Liz is a photographer. She captures things behind the lens, and it’s through this we understand her. But she’s not the center of this story — this story is about her best friend Kate and her brother Mike. Kate’s a mighty dancer and Mike a college boy but former athlete.
One Saturday night, during one of Kate and Liz’s regularly scheduled sleepovers, they have a fight. And it’s ugly. Things not meant to be said are said, and the two of them spend the night sleeping in separate ends of Liz’s house. When Liz wakes up the next morning, Kate is gone, and she accepts that this means there will be a lot of apologies to be made on Monday.
But oh, if it were only that easy.
What Liz comes to find out is that something much worse than a fight has happened. It involves Kate and Mike, and Liz has no idea whose side of this crime she’s on.

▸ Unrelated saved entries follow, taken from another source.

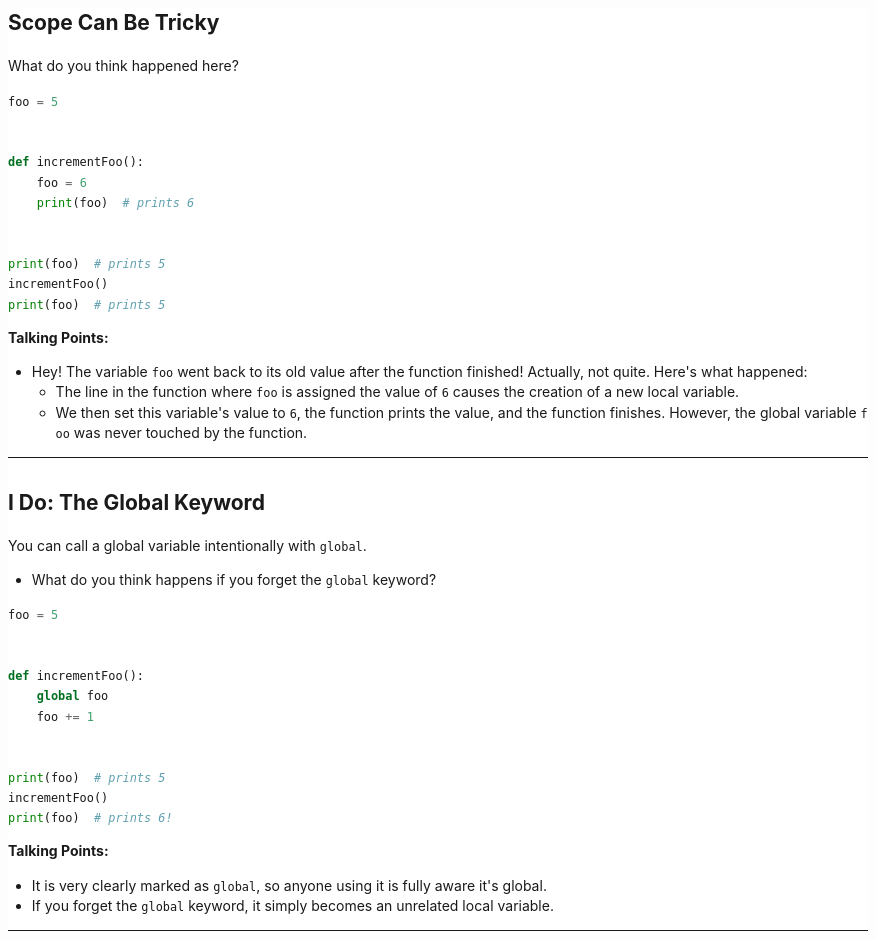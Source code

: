 
## Scope Can Be Tricky

What do you think happened here?

```python
foo = 5


def incrementFoo():
    foo = 6
    print(foo)  # prints 6


print(foo)  # prints 5
incrementFoo()
print(foo)  # prints 5
```

**Talking Points:**

* Hey! The variable `foo` went back to its old value after the function finished! Actually, not quite. Here's what happened:
  * The line in the function where `foo` is assigned the value of `6` causes the creation of a new local variable.
  * We then set this variable's value to `6`, the function prints the value, and the function finishes. However, the global variable `foo` was never touched by the function.

---

## I Do: The Global Keyword

You can call a global variable intentionally with `global`.

* What do you think happens if you forget the `global` keyword?

```python
foo = 5


def incrementFoo():
    global foo
    foo += 1


print(foo)  # prints 5
incrementFoo()
print(foo)  # prints 6!
```

**Talking Points:**

* It is very clearly marked as `global`, so anyone using it is fully aware it's global.
* If you forget the `global` keyword, it simply becomes an unrelated local variable.

---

Exposed is told in sparse verse form, and though I went back on and forth on whether this style suited the story, I think in the end it really does. I’d have loved to have a better fleshed Liz and Kate, but because so much of Liz’s identity is wrapped up in being a photographer — a person on the periphery rather than the subject in focus — the story wouldn’t have been as powerful nor would we have so much investment in Liz’s internal thinking were it told more traditionally through prose. We want to know what Liz feels about this, but she can only give us so much. She has to tell Kate and Mike’s stories because she’s the photographer. The thing is, she can give us the angles and the perspectives and she can change up the lighting and speed as she wants to. And she does this through the verse. It’s both visual and linguistic. Stylistically, it’s spot on.

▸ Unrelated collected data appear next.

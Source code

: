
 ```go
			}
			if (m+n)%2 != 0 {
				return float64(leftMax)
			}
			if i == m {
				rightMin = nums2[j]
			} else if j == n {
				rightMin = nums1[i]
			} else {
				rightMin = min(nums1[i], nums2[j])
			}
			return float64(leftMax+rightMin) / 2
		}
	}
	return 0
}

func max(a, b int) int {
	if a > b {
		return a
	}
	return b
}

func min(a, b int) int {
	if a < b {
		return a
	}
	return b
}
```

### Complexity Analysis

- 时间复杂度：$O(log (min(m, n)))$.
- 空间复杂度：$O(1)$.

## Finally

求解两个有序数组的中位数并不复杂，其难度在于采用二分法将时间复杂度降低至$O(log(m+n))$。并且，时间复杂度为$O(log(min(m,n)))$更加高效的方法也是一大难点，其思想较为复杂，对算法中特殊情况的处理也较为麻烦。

Although the book moves along at a speedy pace thanks to the verse, there are so many things packed into those lines that the reader is forced to slow down. I found myself at first a little unimpressed with the story. For the first fifty or seventy pages, I felt like nothing was really going on. But because I knew there was something big coming, I kept going, and when the big event happens, I immediately began the book over again. The light bulb clicked, and I made myself read things slower and piece the story together much the way Liz had to.
In finishing the book, I couldn’t help me reminded of Carol Lynch Williams’s Glimpse and what a fantastic readalike this is for that title. We have a very edgy topic at play, but it’s tackled delicately and through the eyes of a narrator who we come to trust quite well. This title will work well for fans of Ellen Hopkins, but I really think that stands out about the connection between Exposed and Glimpse is the narrator. In both, the narrator is both part of and not part of the central story, and we as readers are forced immediately to decide whether we believe them or want to believe them. Being able to convince your reader to buy the narrator through the use of verse is tough, and in both of these books, we’re not given tricks nor are we disappointed with our intuition at the end of the story. There is so much else at stake in the story and as a reader, I appreciate that I’m allowed to experience those along with the character and not feel betrayed. Of course, that’s not to say Hopkins does this in her stories — because she doesn’t — but her narrators are part of the story itself, rather than the vessel through which the story is told.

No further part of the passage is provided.